DATA LISTING:
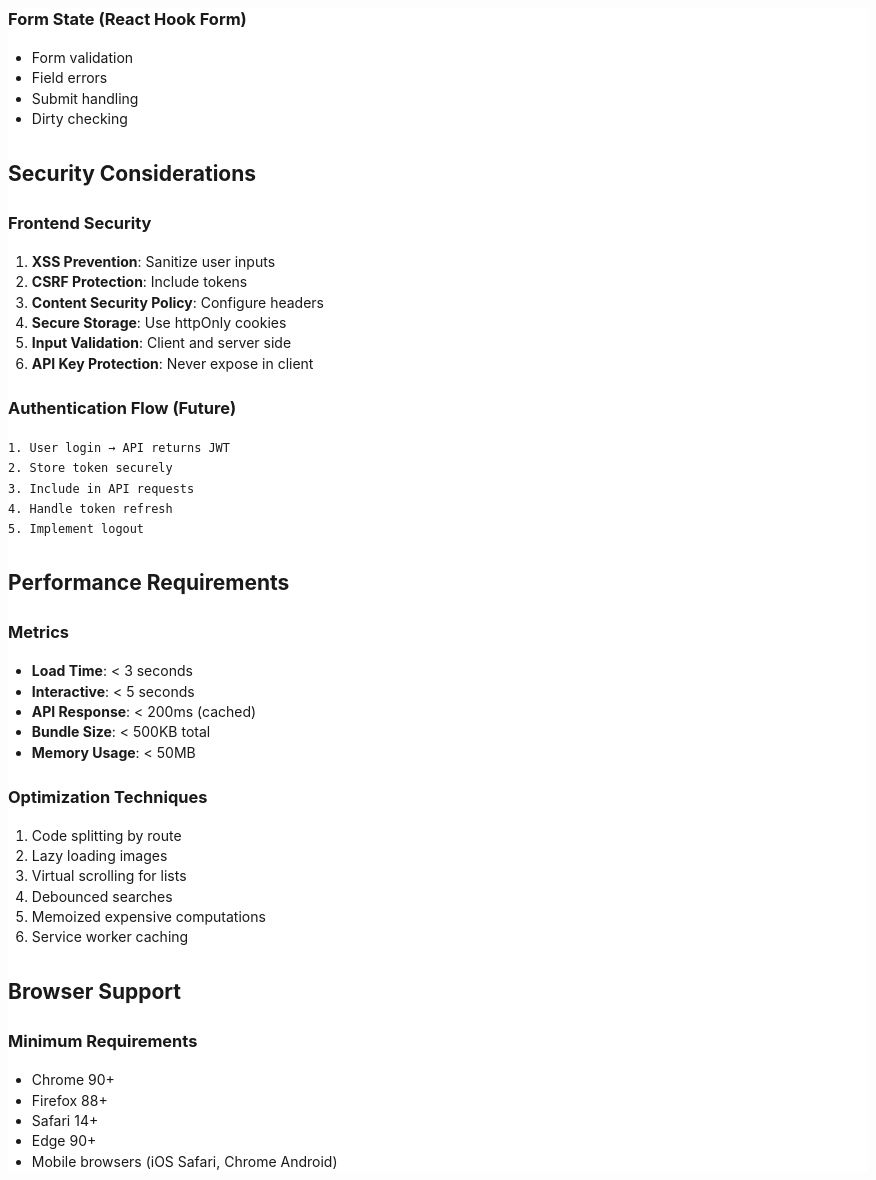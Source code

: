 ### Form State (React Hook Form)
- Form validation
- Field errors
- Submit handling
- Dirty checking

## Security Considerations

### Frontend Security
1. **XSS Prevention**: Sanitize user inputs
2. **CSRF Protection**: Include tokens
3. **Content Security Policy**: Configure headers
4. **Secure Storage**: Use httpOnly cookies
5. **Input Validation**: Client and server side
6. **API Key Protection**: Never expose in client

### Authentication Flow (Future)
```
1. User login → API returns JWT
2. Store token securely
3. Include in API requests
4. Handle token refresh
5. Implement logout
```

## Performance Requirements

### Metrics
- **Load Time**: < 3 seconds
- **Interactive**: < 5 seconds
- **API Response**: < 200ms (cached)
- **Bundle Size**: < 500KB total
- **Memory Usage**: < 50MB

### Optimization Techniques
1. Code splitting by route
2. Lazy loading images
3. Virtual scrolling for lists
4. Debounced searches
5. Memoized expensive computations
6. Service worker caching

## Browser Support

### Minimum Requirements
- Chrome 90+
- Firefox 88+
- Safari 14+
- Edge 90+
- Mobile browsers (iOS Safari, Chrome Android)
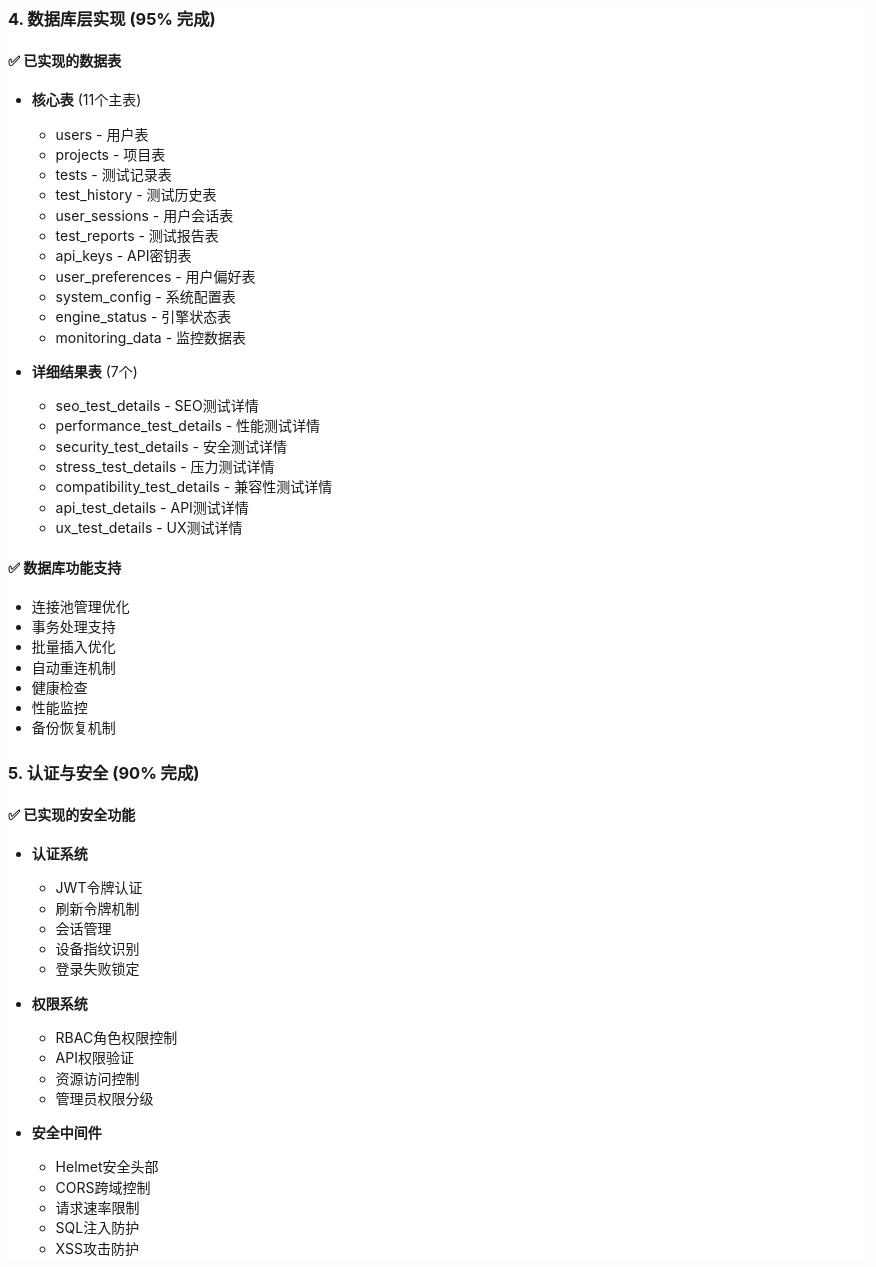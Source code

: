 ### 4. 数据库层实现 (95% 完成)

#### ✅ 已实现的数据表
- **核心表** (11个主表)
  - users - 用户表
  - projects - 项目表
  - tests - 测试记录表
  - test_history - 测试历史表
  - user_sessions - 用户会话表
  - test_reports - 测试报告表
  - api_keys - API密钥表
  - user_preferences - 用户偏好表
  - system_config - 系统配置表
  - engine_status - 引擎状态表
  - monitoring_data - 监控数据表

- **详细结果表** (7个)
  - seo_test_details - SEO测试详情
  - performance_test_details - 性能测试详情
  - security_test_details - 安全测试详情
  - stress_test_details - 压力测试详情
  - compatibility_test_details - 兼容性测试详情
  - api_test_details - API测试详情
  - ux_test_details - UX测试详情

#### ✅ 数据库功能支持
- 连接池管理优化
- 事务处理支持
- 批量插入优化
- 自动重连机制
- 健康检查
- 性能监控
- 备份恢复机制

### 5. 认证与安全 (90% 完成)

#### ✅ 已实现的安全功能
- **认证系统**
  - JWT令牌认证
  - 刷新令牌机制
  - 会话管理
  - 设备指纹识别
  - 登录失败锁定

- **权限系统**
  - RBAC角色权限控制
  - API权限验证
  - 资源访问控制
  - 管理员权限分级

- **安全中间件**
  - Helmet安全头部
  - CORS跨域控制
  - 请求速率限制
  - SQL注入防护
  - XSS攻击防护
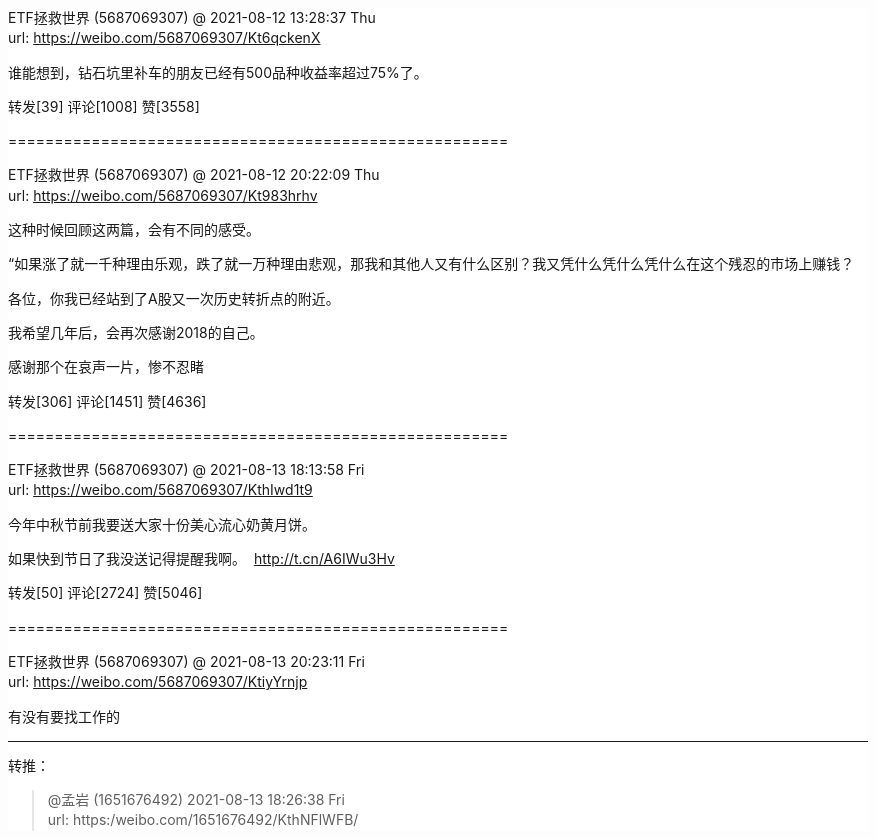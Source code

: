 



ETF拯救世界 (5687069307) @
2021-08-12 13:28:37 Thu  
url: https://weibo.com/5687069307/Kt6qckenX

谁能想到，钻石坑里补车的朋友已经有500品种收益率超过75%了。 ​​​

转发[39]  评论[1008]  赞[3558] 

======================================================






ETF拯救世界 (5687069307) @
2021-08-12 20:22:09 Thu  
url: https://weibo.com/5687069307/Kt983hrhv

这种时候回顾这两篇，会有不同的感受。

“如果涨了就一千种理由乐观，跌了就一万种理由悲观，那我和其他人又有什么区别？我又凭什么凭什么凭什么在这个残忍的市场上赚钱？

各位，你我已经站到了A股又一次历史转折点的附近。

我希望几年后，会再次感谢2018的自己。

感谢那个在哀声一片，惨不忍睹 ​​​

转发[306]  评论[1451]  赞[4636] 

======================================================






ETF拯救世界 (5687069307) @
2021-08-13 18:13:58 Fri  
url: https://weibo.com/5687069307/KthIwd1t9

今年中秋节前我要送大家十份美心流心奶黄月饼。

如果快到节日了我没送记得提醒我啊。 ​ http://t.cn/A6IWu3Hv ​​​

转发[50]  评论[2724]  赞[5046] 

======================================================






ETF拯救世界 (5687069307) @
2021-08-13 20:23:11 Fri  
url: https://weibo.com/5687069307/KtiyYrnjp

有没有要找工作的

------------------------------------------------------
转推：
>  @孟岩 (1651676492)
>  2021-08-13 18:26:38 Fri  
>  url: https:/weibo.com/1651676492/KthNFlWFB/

PROBLEM DETAILS: The pictures alone are to be left out when the data above is copied; all else must match exactly.

TASK OUTPUT:
Source code

: ### Form State (React Hook Form)
- Form validation
- Field errors
- Submit handling
- Dirty checking

## Security Considerations

### Frontend Security
1. **XSS Prevention**: Sanitize user inputs
2. **CSRF Protection**: Include tokens
3. **Content Security Policy**: Configure headers
4. **Secure Storage**: Use httpOnly cookies
5. **Input Validation**: Client and server side
6. **API Key Protection**: Never expose in client

### Authentication Flow (Future)
```
1. User login → API returns JWT
2. Store token securely
3. Include in API requests
4. Handle token refresh
5. Implement logout
```

## Performance Requirements

### Metrics
- **Load Time**: < 3 seconds
- **Interactive**: < 5 seconds
- **API Response**: < 200ms (cached)
- **Bundle Size**: < 500KB total
- **Memory Usage**: < 50MB

### Optimization Techniques
1. Code splitting by route
2. Lazy loading images
3. Virtual scrolling for lists
4. Debounced searches
5. Memoized expensive computations
6. Service worker caching

## Browser Support

### Minimum Requirements
- Chrome 90+
- Firefox 88+
- Safari 14+
- Edge 90+
- Mobile browsers (iOS Safari, Chrome Android)
Source code

: ### 4. 数据库层实现 (95% 完成)

#### ✅ 已实现的数据表
- **核心表** (11个主表)
  - users - 用户表
  - projects - 项目表
  - tests - 测试记录表
  - test_history - 测试历史表
  - user_sessions - 用户会话表
  - test_reports - 测试报告表
  - api_keys - API密钥表
  - user_preferences - 用户偏好表
  - system_config - 系统配置表
  - engine_status - 引擎状态表
  - monitoring_data - 监控数据表

- **详细结果表** (7个)
  - seo_test_details - SEO测试详情
  - performance_test_details - 性能测试详情
  - security_test_details - 安全测试详情
  - stress_test_details - 压力测试详情
  - compatibility_test_details - 兼容性测试详情
  - api_test_details - API测试详情
  - ux_test_details - UX测试详情

#### ✅ 数据库功能支持
- 连接池管理优化
- 事务处理支持
- 批量插入优化
- 自动重连机制
- 健康检查
- 性能监控
- 备份恢复机制

### 5. 认证与安全 (90% 完成)

#### ✅ 已实现的安全功能
- **认证系统**
  - JWT令牌认证
  - 刷新令牌机制
  - 会话管理
  - 设备指纹识别
  - 登录失败锁定

- **权限系统**
  - RBAC角色权限控制
  - API权限验证
  - 资源访问控制
  - 管理员权限分级

- **安全中间件**
  - Helmet安全头部
  - CORS跨域控制
  - 请求速率限制
  - SQL注入防护
  - XSS攻击防护
Source code

: 



ETF拯救世界 (5687069307) @
2021-08-12 13:28:37 Thu  
url: https://weibo.com/5687069307/Kt6qckenX

谁能想到，钻石坑里补车的朋友已经有500品种收益率超过75%了。 ​​​

转发[39]  评论[1008]  赞[3558] 

======================================================






ETF拯救世界 (5687069307) @
2021-08-12 20:22:09 Thu  
url: https://weibo.com/5687069307/Kt983hrhv

这种时候回顾这两篇，会有不同的感受。

“如果涨了就一千种理由乐观，跌了就一万种理由悲观，那我和其他人又有什么区别？我又凭什么凭什么凭什么在这个残忍的市场上赚钱？

各位，你我已经站到了A股又一次历史转折点的附近。

我希望几年后，会再次感谢2018的自己。

感谢那个在哀声一片，惨不忍睹 ​​​

转发[306]  评论[1451]  赞[4636] 

======================================================






ETF拯救世界 (5687069307) @
2021-08-13 18:13:58 Fri  
url: https://weibo.com/5687069307/KthIwd1t9

今年中秋节前我要送大家十份美心流心奶黄月饼。

如果快到节日了我没送记得提醒我啊。 ​ http://t.cn/A6IWu3Hv ​​​

转发[50]  评论[2724]  赞[5046] 

======================================================






ETF拯救世界 (5687069307) @
2021-08-13 20:23:11 Fri  
url: https://weibo.com/5687069307/KtiyYrnjp

有没有要找工作的

------------------------------------------------------
转推：
>  @孟岩 (1651676492)
>  2021-08-13 18:26:38 Fri  
>  url: https:/weibo.com/1651676492/KthNFlWFB/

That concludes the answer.